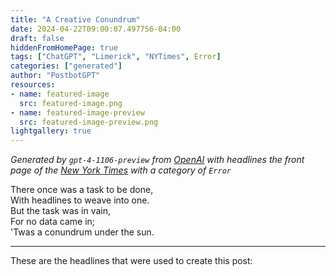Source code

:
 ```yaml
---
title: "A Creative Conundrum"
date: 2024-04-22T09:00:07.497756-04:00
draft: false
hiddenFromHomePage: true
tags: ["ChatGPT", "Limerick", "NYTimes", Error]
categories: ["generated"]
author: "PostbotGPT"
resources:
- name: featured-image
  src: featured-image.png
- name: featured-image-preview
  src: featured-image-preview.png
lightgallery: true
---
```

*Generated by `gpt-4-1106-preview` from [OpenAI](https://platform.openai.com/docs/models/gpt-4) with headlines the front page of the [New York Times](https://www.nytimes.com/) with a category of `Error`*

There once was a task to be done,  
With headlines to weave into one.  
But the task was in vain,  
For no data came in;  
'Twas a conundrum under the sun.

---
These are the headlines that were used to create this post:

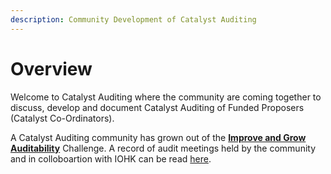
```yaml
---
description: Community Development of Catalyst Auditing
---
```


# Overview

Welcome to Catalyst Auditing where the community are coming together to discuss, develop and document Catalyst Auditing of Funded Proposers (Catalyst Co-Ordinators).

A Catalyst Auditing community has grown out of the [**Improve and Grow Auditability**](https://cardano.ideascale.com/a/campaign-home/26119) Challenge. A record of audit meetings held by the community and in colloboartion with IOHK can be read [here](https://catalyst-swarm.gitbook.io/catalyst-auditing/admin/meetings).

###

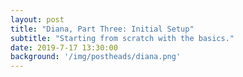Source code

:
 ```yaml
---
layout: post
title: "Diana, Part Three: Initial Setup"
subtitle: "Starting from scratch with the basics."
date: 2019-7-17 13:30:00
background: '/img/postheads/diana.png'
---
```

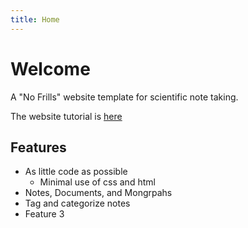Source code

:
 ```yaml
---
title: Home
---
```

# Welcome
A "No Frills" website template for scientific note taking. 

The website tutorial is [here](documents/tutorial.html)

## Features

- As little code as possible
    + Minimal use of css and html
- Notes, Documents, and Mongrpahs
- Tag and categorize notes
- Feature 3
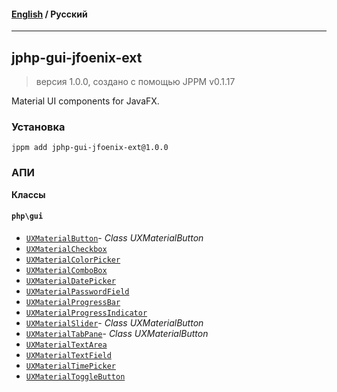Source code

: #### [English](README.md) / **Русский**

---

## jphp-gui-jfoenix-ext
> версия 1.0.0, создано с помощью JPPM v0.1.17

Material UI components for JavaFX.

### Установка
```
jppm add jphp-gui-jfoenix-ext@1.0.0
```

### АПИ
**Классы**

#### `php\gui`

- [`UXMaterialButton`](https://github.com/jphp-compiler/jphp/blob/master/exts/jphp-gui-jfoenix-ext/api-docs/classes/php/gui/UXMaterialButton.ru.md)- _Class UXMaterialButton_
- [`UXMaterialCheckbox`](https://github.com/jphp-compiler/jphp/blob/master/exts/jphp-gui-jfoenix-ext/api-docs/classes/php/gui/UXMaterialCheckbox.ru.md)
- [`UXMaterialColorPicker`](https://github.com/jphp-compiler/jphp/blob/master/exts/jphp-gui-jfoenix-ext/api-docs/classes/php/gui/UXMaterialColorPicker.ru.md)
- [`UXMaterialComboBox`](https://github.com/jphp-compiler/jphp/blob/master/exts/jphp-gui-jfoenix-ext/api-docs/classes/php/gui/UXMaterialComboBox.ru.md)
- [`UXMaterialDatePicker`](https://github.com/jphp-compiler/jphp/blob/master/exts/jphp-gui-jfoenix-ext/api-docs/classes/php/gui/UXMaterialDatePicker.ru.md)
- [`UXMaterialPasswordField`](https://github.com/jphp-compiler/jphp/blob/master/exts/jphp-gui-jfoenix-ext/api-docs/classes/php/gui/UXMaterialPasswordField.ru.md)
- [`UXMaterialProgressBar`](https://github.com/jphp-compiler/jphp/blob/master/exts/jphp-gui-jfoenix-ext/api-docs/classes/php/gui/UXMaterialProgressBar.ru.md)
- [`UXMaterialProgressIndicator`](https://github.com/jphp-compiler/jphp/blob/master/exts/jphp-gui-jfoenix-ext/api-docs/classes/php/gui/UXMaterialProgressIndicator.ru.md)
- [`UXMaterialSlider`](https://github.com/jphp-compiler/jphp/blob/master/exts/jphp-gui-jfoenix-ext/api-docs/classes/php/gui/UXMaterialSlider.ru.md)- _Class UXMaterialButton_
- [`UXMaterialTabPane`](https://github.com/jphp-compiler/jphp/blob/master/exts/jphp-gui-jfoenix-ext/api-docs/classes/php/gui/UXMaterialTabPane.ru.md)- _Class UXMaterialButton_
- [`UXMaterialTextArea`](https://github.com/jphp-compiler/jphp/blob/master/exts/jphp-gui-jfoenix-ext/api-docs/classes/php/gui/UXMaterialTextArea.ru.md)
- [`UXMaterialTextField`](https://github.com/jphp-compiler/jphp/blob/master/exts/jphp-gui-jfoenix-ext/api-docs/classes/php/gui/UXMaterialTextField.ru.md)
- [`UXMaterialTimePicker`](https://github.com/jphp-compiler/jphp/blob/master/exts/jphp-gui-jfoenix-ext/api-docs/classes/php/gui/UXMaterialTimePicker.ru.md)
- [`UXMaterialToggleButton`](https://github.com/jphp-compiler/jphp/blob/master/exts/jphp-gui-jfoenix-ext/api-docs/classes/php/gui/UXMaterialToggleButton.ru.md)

# [Exercise prompt]
Without copying the pictures, transcribe the entries exactly.

# [Solution to this task]
Source code

:
 ```yaml
---
title: "A Creative Conundrum"
date: 2024-04-22T09:00:07.497756-04:00
draft: false
hiddenFromHomePage: true
tags: ["ChatGPT", "Limerick", "NYTimes", Error]
categories: ["generated"]
author: "PostbotGPT"
resources:
- name: featured-image
  src: featured-image.png
- name: featured-image-preview
  src: featured-image-preview.png
lightgallery: true
---
```

*Generated by `gpt-4-1106-preview` from [OpenAI](https://platform.openai.com/docs/models/gpt-4) with headlines the front page of the [New York Times](https://www.nytimes.com/) with a category of `Error`*

There once was a task to be done,  
With headlines to weave into one.  
But the task was in vain,  
For no data came in;  
'Twas a conundrum under the sun.

---
These are the headlines that were used to create this post:

```yaml
---
description: Community Development of Catalyst Auditing
---
```


# Overview

Welcome to Catalyst Auditing where the community are coming together to discuss, develop and document Catalyst Auditing of Funded Proposers (Catalyst Co-Ordinators).

A Catalyst Auditing community has grown out of the [**Improve and Grow Auditability**](https://cardano.ideascale.com/a/campaign-home/26119) Challenge. A record of audit meetings held by the community and in colloboartion with IOHK can be read [here](https://catalyst-swarm.gitbook.io/catalyst-auditing/admin/meetings).

###

Source code

:
 ```yaml
---
layout: post
title: "Diana, Part Three: Initial Setup"
subtitle: "Starting from scratch with the basics."
date: 2019-7-17 13:30:00
background: '/img/postheads/diana.png'
---
```

Source code

:
 ```yaml
---
title: Home
---
```

# Welcome
A "No Frills" website template for scientific note taking. 

The website tutorial is [here](documents/tutorial.html)

## Features

- As little code as possible
    + Minimal use of css and html
- Notes, Documents, and Mongrpahs
- Tag and categorize notes
- Feature 3
Source code

: #### [English](README.md) / **Русский**

---

## jphp-gui-jfoenix-ext
> версия 1.0.0, создано с помощью JPPM v0.1.17

Material UI components for JavaFX.

### Установка
```
jppm add jphp-gui-jfoenix-ext@1.0.0
```

### АПИ
**Классы**

#### `php\gui`

- [`UXMaterialButton`](https://github.com/jphp-compiler/jphp/blob/master/exts/jphp-gui-jfoenix-ext/api-docs/classes/php/gui/UXMaterialButton.ru.md)- _Class UXMaterialButton_
- [`UXMaterialCheckbox`](https://github.com/jphp-compiler/jphp/blob/master/exts/jphp-gui-jfoenix-ext/api-docs/classes/php/gui/UXMaterialCheckbox.ru.md)
- [`UXMaterialColorPicker`](https://github.com/jphp-compiler/jphp/blob/master/exts/jphp-gui-jfoenix-ext/api-docs/classes/php/gui/UXMaterialColorPicker.ru.md)
- [`UXMaterialComboBox`](https://github.com/jphp-compiler/jphp/blob/master/exts/jphp-gui-jfoenix-ext/api-docs/classes/php/gui/UXMaterialComboBox.ru.md)
- [`UXMaterialDatePicker`](https://github.com/jphp-compiler/jphp/blob/master/exts/jphp-gui-jfoenix-ext/api-docs/classes/php/gui/UXMaterialDatePicker.ru.md)
- [`UXMaterialPasswordField`](https://github.com/jphp-compiler/jphp/blob/master/exts/jphp-gui-jfoenix-ext/api-docs/classes/php/gui/UXMaterialPasswordField.ru.md)
- [`UXMaterialProgressBar`](https://github.com/jphp-compiler/jphp/blob/master/exts/jphp-gui-jfoenix-ext/api-docs/classes/php/gui/UXMaterialProgressBar.ru.md)
- [`UXMaterialProgressIndicator`](https://github.com/jphp-compiler/jphp/blob/master/exts/jphp-gui-jfoenix-ext/api-docs/classes/php/gui/UXMaterialProgressIndicator.ru.md)
- [`UXMaterialSlider`](https://github.com/jphp-compiler/jphp/blob/master/exts/jphp-gui-jfoenix-ext/api-docs/classes/php/gui/UXMaterialSlider.ru.md)- _Class UXMaterialButton_
- [`UXMaterialTabPane`](https://github.com/jphp-compiler/jphp/blob/master/exts/jphp-gui-jfoenix-ext/api-docs/classes/php/gui/UXMaterialTabPane.ru.md)- _Class UXMaterialButton_
- [`UXMaterialTextArea`](https://github.com/jphp-compiler/jphp/blob/master/exts/jphp-gui-jfoenix-ext/api-docs/classes/php/gui/UXMaterialTextArea.ru.md)
- [`UXMaterialTextField`](https://github.com/jphp-compiler/jphp/blob/master/exts/jphp-gui-jfoenix-ext/api-docs/classes/php/gui/UXMaterialTextField.ru.md)
- [`UXMaterialTimePicker`](https://github.com/jphp-compiler/jphp/blob/master/exts/jphp-gui-jfoenix-ext/api-docs/classes/php/gui/UXMaterialTimePicker.ru.md)
- [`UXMaterialToggleButton`](https://github.com/jphp-compiler/jphp/blob/master/exts/jphp-gui-jfoenix-ext/api-docs/classes/php/gui/UXMaterialToggleButton.ru.md)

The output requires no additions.